---------- Given records

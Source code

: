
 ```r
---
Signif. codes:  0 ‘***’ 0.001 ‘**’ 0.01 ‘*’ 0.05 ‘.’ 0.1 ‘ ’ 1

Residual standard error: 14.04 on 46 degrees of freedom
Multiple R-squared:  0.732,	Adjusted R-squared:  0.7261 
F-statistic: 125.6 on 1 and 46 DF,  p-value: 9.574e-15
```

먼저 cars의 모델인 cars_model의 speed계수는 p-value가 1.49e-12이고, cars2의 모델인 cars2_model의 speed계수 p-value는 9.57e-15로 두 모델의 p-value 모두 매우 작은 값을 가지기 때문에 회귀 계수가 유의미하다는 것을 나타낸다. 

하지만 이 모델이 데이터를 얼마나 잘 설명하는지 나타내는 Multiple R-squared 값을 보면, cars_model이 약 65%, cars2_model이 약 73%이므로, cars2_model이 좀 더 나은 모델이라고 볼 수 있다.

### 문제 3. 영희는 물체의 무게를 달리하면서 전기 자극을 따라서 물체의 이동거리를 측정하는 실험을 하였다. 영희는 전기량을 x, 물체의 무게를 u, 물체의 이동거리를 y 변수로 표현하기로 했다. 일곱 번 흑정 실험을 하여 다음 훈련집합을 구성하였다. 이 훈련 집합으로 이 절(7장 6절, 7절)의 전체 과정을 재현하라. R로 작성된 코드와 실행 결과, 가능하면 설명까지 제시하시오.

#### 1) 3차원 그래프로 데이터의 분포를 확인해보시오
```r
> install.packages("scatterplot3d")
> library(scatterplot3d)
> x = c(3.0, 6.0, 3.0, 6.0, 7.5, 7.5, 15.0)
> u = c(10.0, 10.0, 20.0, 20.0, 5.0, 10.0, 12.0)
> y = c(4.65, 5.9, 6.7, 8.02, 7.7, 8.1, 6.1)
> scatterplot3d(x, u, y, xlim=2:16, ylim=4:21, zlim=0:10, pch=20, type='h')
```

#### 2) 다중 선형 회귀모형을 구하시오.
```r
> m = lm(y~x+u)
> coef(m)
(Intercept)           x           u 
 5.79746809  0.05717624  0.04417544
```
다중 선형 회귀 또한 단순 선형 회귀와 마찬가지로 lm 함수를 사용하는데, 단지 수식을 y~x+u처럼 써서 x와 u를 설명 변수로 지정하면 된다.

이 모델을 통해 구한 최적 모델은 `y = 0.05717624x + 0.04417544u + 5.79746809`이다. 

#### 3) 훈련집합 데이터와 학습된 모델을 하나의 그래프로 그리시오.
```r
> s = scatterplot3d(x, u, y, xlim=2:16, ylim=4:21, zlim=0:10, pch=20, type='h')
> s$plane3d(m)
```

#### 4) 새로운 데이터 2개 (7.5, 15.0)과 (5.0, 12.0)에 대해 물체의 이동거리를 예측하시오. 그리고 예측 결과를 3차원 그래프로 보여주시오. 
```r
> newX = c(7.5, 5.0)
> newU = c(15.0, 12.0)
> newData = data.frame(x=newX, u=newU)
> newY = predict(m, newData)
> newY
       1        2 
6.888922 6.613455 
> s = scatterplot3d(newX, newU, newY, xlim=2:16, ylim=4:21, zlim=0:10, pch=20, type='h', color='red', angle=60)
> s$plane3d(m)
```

--------------------

Requirement:
After identifying the lines above that contain "value", copy each one.

Result:
F-statistic: 125.6 on 1 and 46 DF,  p-value: 9.574e-15
먼저 cars의 모델인 cars_model의 speed계수는 p-value가 1.49e-12이고, cars2의 모델인 cars2_model의 speed계수 p-value는 9.57e-15로 두 모델의 p-value 모두 매우 작은 값을 가지기 때문에 회귀 계수가 유의미하다는 것을 나타낸다. 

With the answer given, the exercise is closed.